Premiums for certified palm oil products are already a reality for smallholders who have done the work of getting certification, said Rosenbarger, with the RSPO providing credits to encourage it. “But that current level of premium is not a sufficient basis,” she added. “To make the necessary changes requires that being coupled with additional investments.”
Panel members agreed that the fostering of a pre-competitive environment among commodity producers is key. “If you look at collective engagement and collective investment in a pre-competitive scenario, where there’s a win-win situation for all the players, we can make major advances,” said Castro. “We can accelerate the uptake of low-emissions practices, and the commitments are transformed into reality.” The enormity of the challenges facing the planet are such that actions are needed to speed up and gain scale, he added. “So we have to leave our differences aside and look at what’s common to everyone, and put in efforts and energy in an orchestrated, coordinated way to make the big changes we need to make.”

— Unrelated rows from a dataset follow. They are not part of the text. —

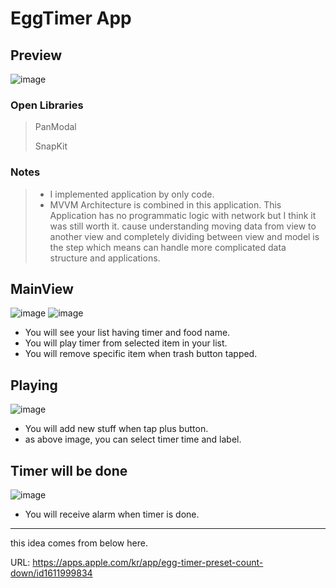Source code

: # EggTimer App
## Preview
![image](https://user-images.githubusercontent.com/97531269/170819619-5673b9a3-376f-4200-9c64-364c0d2fb36a.png)

### Open Libraries
> PanModal
> 
> SnapKit

### Notes
> + I implemented application by only code. 
> + MVVM Architecture is combined in this application. This Application has no programmatic logic with network but I think it was still worth it. cause understanding moving data from view to another view and completely dividing between view and model is the step which means can handle more complicated data structure and applications.

## MainView
![image](https://user-images.githubusercontent.com/97531269/170819890-4f2e94ee-3b31-4290-be28-7009296c3a9a.png)
![image](https://user-images.githubusercontent.com/97531269/170820454-e43a1750-d92b-4a2b-89c5-672fce3b0f9f.png)
+ You will see your list having timer and food name.
+ You will play timer from selected item in your list.
+ You will remove specific item when trash button tapped.

## Playing
![image](https://user-images.githubusercontent.com/97531269/170821123-5c065a3c-65c8-4d47-bfe6-c0cd62c26448.png)
+ You will add new stuff when tap plus button.
+ as above image, you can select timer time and label.

## Timer will be done
![image](https://user-images.githubusercontent.com/97531269/170821238-f25d276d-fef4-4b7b-8e9d-835006280d02.png)
+ You will receive alarm when timer is done.
---
this idea comes from below here.

URL: https://apps.apple.com/kr/app/egg-timer-preset-count-down/id1611999834
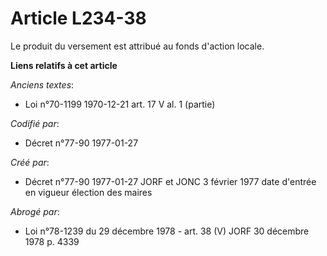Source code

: # Article L234-38

Le produit du versement est attribué au fonds d'action locale.

**Liens relatifs à cet article**

_Anciens textes_:

  - Loi n°70-1199 1970-12-21 art. 17 V al. 1 (partie)

_Codifié par_:

  - Décret n°77-90 1977-01-27

_Créé par_:

  - Décret n°77-90 1977-01-27 JORF et JONC 3 février 1977 date d'entrée en vigueur élection des maires

_Abrogé par_:

  - Loi n°78-1239 du 29 décembre 1978 - art. 38 (V) JORF 30 décembre 1978 p. 4339
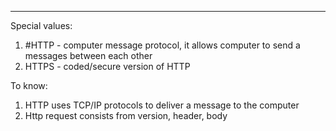 ***
Special values:
1. #HTTP - computer message protocol, it allows computer to send a messages between each other 
2. HTTPS - coded/secure version of HTTP 

To know:
1. HTTP uses TCP/IP protocols to deliver a message to the computer
2. Http request consists from version, header, body 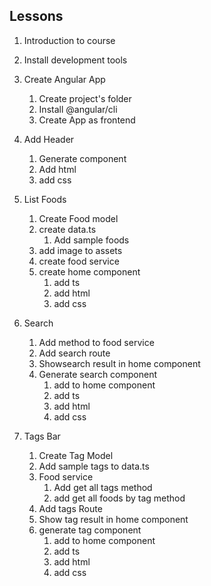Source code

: ## Lessons
1. Introduction to course

2. Install development tools

3. Create Angular App
    1. Create project's folder
    2. Install @angular/cli
    3. Create App as frontend

4. Add Header
    1. Generate component
    2. Add html
    3. add css

5. List Foods
    1. Create Food model
    2. create data.ts
        1. Add sample foods
    3. add image to assets
    4. create food service
    5. create home component
        1. add ts
        2. add html
        3. add css

6. Search
    1. Add method to food service
    2. Add search route
    3. Showsearch result in home component
    4. Generate search component
        1. add to home component
        2. add ts
        3. add html
        4. add css

7. Tags Bar
    1. Create Tag Model
    2. Add sample tags to data.ts
    3. Food service
        1. Add get all tags method
        2. add get all foods by tag method
    4. Add tags Route
    5. Show tag result in home component
    6. generate tag component
        1. add to home component
        2. add ts
        3. add html
        4. add css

FOLUR’s global platform supports and scales up the work of 27 country projects to establish sustainable production landscapes for eight commodities, which include the three under discussion at GLF Climate, and in the process, governments have been indicating that they want to come together and help support change, said Brett. “It’s about dialogue with the private sector and bringing governments into the room as well,” he said.
With new regulations coming into the system, he added, “the concern here is costs. Cost has to be shared, and there has got to be a private and public sector cost-share mechanism. That is where we create that level business playing field, that pre-competitiveness.”
After all, he concluded, “If nature could actually invoice for what is being used, it would drive change very quickly. It’s up to a lot of organizations to develop what that bill truly is, and that bill is very high.”